• _THE TASK_: All lines from the one with "a. Giving preference" through the final line of the records below must be written out exactly, with no other text.

*** INPUT DATA ***

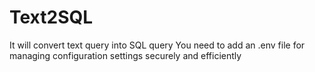 # Text2SQL
It will convert text query into SQL query
You need to add an .env file for managing configuration settings securely and efficiently
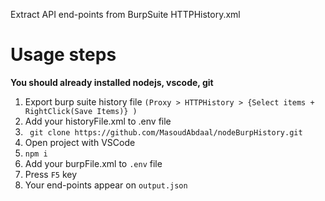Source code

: Extract API end-points from BurpSuite HTTPHistory.xml

# Usage steps

**You should already installed nodejs, vscode, git**

1. Export burp suite history file `(Proxy > HTTPHistory > {Select items + RightClick(Save Items)} )`
2. Add your historyFile.xml to .env file
3. ` git clone https://github.com/MasoudAbdaal/nodeBurpHistory.git`
4. Open project with VSCode
5. `npm i`
6. Add your burpFile.xml to `.env` file
7. Press `F5` key
8. Your end-points appear on `output.json`
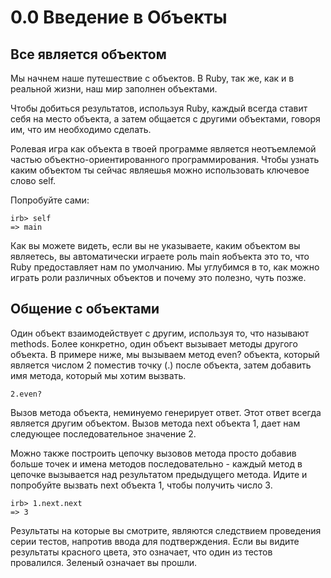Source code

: ﻿# 0.0 Введение в Объекты #

## Все является объектом ##

Мы начнем наше путешествие с объектов.
В Ruby, так же, как и в реальной жизни, наш мир заполнен объектами. 

Чтобы добиться результатов, используя Ruby, каждый всегда ставит себя на место объекта, а затем общается с другими объектами, говоря им, что им необходимо сделать.

Ролевая игра как объекта в твоей программе является неотъемлемой частью объектно-ориентированного программирования. Чтобы узнать каким объектом ты сейчас являешья можно использовать ключевое слово self.

Попробуйте сами:

	irb> self
	=> main

Как вы можете видеть, если вы не указываете, каким объектом вы являетесь, вы автоматически играете роль main яобъекта это то, что Ruby предоставляет нам по умолчанию.
Мы углубимся в то, как можно играть роли различных объектов и почему это полезно, чуть позже.


## Общение с объектами  ##

Один объект взаимодействует с другим, используя то, что называют methods. Более конкретно, один объект вызывает методы другого объекта.
В примере ниже, мы вызываем метод even? объекта, который является числом 2 поместив точку (.) после объекта, затем добавить имя метода, который мы хотим вызвать.

	2.even?

Вызов метода объекта, неминуемо генерирует ответ. Этот ответ всегда является другим объектом. Вызов метода next объекта 1, дает нам следующее последовательное значение 2.

Можно также построить цепочку вызовов метода просто добавив больше точек и имена методов последовательно - каждый метод в цепочке вызывается над результатом предыдущего метода. Идите и попробуйте вызвать next объекта 1, чтобы получить число 3.

	irb> 1.next.next
	=> 3

Результаты на которые вы смотрите, являются следствием проведения серии тестов, напротив ввода для подтверждения. Если вы видите результаты красного цвета, это означает, что один из тестов провалился. Зеленый означает вы прошли.


	



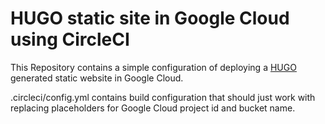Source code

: # HUGO static site in Google Cloud using CircleCI 

This Repository contains a simple configuration of deploying a [HUGO](https://gohugo.io/]) generated static website in Google Cloud.

.circleci/config.yml contains build configuration that should just work with replacing placeholders for Google Cloud project id and bucket name.


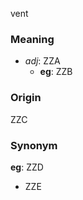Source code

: vent
### Meaning
+ _adj_: ZZA
    + __eg__: ZZB

### Origin

ZZC

### Synonym

__eg__: ZZD

+ ZZE


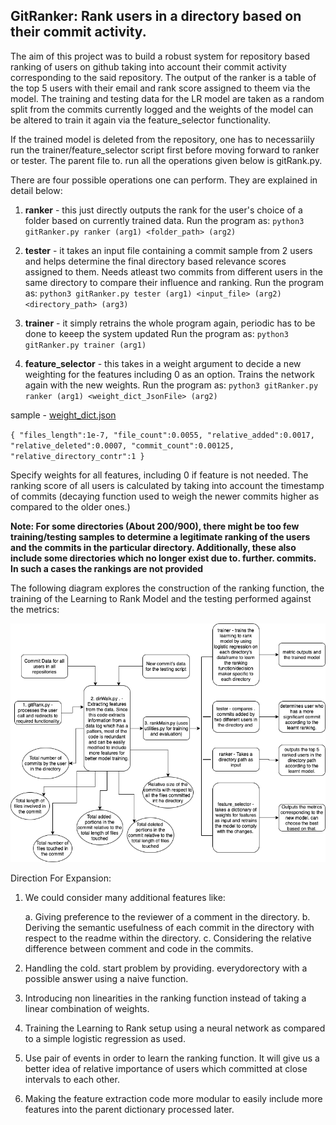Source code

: ## GitRanker: Rank users in a directory based on their commit activity.

The aim of this project was to build a robust system for repository based ranking of users on github taking into account their commit activity corresponding to the said repository. The output of the ranker is a table of the top 5 users with their email and rank score assigned to theem via the model. The training and testing data for the LR model are taken as a random split from the commits currently logged and the weights of the model can be altered to train it again via the feature_selector functionality.

If the trained model is deleted from the repository, one has to necessariily run the trainer/feature_selector script first before moving forward to ranker or tester. The parent file to. run all the operations given below is gitRank.py. 

There are four possible operations one can perform. They are explained in detail below:

1. **ranker** - this just directly outputs the rank for the user's choice of a folder based on currently trained data.
Run the program as: `python3 gitRanker.py ranker (arg1) <folder_path> (arg2)`

2. **tester** - it takes an input file containing a commit sample from 2 users and helps determine the final directory based relevance scores assigned to them.
Needs atleast two commits from different users in the same directory to compare their influence and ranking.
Run the program as: `python3 gitRanker.py tester (arg1) <input_file> (arg2) <directory_path> (arg3)`

3. **trainer** - it simply retrains the whole program again, periodic has to  be done to keeep the system updated
Run the program as: `python3 gitRanker.py trainer (arg1)` 

4. **feature_selector** - this takes in a weight argument to decide a new weighting for the features including 0 as an option. Trains the network again with the new weights.
Run the program as: `python3 gitRanker.py ranker (arg1) <weight_dict_JsonFile> (arg2)`

sample - [weight_dict.json](https://github.com/ayush14029/go/blob/master/weight_dict.json)

`{
	"files_length":1e-7,
	"file_count":0.0055,
	"relative_added":0.0017,
	"relative_deleted":0.0007,
	"commit_count":0.00125,
	"relative_directory_contr":1
}`

Specify weights for all features, including 0 if feature is not needed. The ranking score of all users is calculated by taking into account the timestamp of commits (decaying function used to weigh the newer commits higher as compared to the older ones.)

**Note: For some directories (About 200/900), there might be too few training/testing samples to determine a legitimate ranking of the users and the commits in the particular directory. Additionally, these also include some directories which no longer exist due to. further. commits. In such a cases the rankings are not provided**

The following diagram explores the construction of the ranking function, the training of the Learning to Rank Model and the testing
performed against the metrics:

![](gitRankArch.png)


Direction For Expansion:

1. We could consider many additional features like:

	a. Giving preference to the reviewer of a comment in the directory.
	b. Deriving the semantic usefulness of each commit in the directory with respect to the readme within the directory.
	c. Considering the relative difference between comment and code in the commits.
2. Handling the cold. start problem by providing. everydorectory with a possible answer using a naive function.
3. Introducing non linearities in the ranking function instead of taking a linear combination of weights.
4. Training the Learning to Rank setup using a neural network as compared to a simple logistic regression as used.
5. Use pair of events in order to learn the ranking function. It will give us a better idea of relative importance of users which committed at close intervals to each other.
6. Making the feature extraction code more modular to easily include more features into the parent dictionary processed later.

***

• _ANSWER BOX_:
	a. Giving preference to the reviewer of a comment in the directory.
	b. Deriving the semantic usefulness of each commit in the directory with respect to the readme within the directory.
	c. Considering the relative difference between comment and code in the commits.
2. Handling the cold. start problem by providing. everydorectory with a possible answer using a naive function.
3. Introducing non linearities in the ranking function instead of taking a linear combination of weights.
4. Training the Learning to Rank setup using a neural network as compared to a simple logistic regression as used.
5. Use pair of events in order to learn the ranking function. It will give us a better idea of relative importance of users which committed at close intervals to each other.
6. Making the feature extraction code more modular to easily include more features into the parent dictionary processed later.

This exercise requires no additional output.